Sulphuretted hydrogen precipitates silver (like copper), completely, even from fairly acid solutions.

GRAVIMETRIC DETERMINATION.

Add dilute hydrochloric acid in small excess to the hot dilute solution, which must contain free nitric acid. Heat and stir until the solution clears. Decant through a small filter, and wash with hot water, acidulated at first with a little nitric acid if bismuth is suspected to be present. Dry quickly, transfer as much as possible of the precipitate to a watch-glass; burn and ignite the filter paper, treating the ash first with two drops of nitric acid and then with one of hydrochloric, and again dry. Add the rest of the silver chloride and heat slowly over a Bunsen burner until it begins to fuse. Cool and weigh.

The precipitate is silver chloride (AgCl) and contains 75.27 per cent. of silver. The moist precipitate is heavy and curdy; it is decomposed by direct sunlight, becoming violet under its influence. When heated it is yellowish; and, since it is volatile at a high temperature, it must not, in drying, be heated above its fusing point. The fused chloride can be removed from the crucible (to which it adheres strongly) by digesting with dilute acid and zinc.

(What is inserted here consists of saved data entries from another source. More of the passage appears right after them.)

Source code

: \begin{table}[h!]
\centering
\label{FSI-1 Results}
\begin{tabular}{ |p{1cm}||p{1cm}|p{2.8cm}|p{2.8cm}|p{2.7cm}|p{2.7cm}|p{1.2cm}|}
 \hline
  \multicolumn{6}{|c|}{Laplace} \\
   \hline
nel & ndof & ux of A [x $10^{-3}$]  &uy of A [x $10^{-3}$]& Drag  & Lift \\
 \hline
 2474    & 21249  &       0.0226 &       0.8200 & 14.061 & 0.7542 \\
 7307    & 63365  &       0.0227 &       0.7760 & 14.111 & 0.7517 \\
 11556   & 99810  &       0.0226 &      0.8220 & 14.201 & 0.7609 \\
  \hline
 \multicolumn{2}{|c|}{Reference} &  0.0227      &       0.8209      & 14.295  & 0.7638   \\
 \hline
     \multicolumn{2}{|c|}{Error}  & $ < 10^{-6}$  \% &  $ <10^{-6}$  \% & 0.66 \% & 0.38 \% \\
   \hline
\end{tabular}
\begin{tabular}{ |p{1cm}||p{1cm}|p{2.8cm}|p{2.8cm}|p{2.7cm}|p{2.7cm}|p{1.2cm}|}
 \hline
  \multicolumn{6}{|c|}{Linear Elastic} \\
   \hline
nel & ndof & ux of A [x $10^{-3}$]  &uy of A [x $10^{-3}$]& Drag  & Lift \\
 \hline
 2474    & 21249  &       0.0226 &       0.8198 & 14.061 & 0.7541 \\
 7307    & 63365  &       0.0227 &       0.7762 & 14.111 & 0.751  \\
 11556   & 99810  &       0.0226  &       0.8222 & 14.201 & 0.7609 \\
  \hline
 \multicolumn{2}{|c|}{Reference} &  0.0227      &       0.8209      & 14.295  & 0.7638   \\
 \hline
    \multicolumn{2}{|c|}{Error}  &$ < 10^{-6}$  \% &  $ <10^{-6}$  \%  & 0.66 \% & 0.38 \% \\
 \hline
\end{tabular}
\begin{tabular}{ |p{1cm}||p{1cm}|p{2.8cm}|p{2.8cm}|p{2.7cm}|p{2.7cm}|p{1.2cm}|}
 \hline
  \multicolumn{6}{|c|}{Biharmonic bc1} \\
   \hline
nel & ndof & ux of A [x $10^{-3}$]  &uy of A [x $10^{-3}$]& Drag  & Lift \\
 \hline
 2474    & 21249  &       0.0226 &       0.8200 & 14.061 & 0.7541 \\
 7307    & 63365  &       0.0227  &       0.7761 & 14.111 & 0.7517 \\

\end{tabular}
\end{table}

For the determination of silver in nearly pure bullion the following process is used:—Weigh up 1.5054 gram of the alloy. With this amount of alloy each 2 milligrams of silver chloride formed is equivalent to 1 degree of fineness, so that the weight of the silver chloride obtained (stated in milligrams and divided by 2) will give the degree of fineness. Transfer to a bottle (known as "bottles for the Indian mint assay") and dissolve in 10 c.c. of dilute nitric acid, then make up with water to 200 c.c. and add 3 c.c. of dilute hydrochloric acid. Allow to stand a few minutes and then shake. Fill the bottle completely with water, allow to settle, and syphon off the clear liquid; pour on more water, shake gently to break up the lumps, and again fill the bottle with water. Invert over the mouth of the bottle a porous Wedgwood crucible, somewhat similar to those used in gold parting. Take firm hold of the crucible and bottle, and invert promptly so that the silver chloride may be collected in the crucible. Allow to stand a little while for the precipitate to settle, and then carefully remove the crucible under water.[14] Drain off most of the water and break up the silver chloride with the help of a well-rounded glass rod. This greatly facilitates the subsequent drying. Dry first on the water bath and then on the iron plate. Remove the dried silver chloride, by inverting the crucible, and weigh it.

As an example, 3 determinations of silver in a coin carried out in this way gave:—

Determination of Silver in Burnt Ores.—Take 100 grams of the ore and place in a large beaker of 2-1/2 litres capacity, and cover with 375 c.c. of hydrochloric acid. Boil for half an hour until the oxides are dissolved and the residue looks like sand and pyrites; then add 20 c.c. of nitric acid, and boil till free from nitrous fumes. Dilute to 2 litres with water, and pass a current of sulphuretted hydrogen till the iron is reduced, the copper and silver precipitated, and the liquor smells of the gas. This takes about one hour and a half.

Filter off the precipitate (rejecting the solution) and wash with warm water. Dry and transfer to an evaporating dish, adding the ashes of the filter paper. Heat gently with a Bunsen burner until the sulphur burns, and then calcine until no more sulphurous oxide comes off. When cold add 30 c.c. of nitric acid, boil and dilute to 100 c.c. Add 1 c.c. of very dilute hydrochloric acid (1 to 100),[15] stir well, and allow to stand overnight. Decant on to a Swedish filter paper, dry and calcine.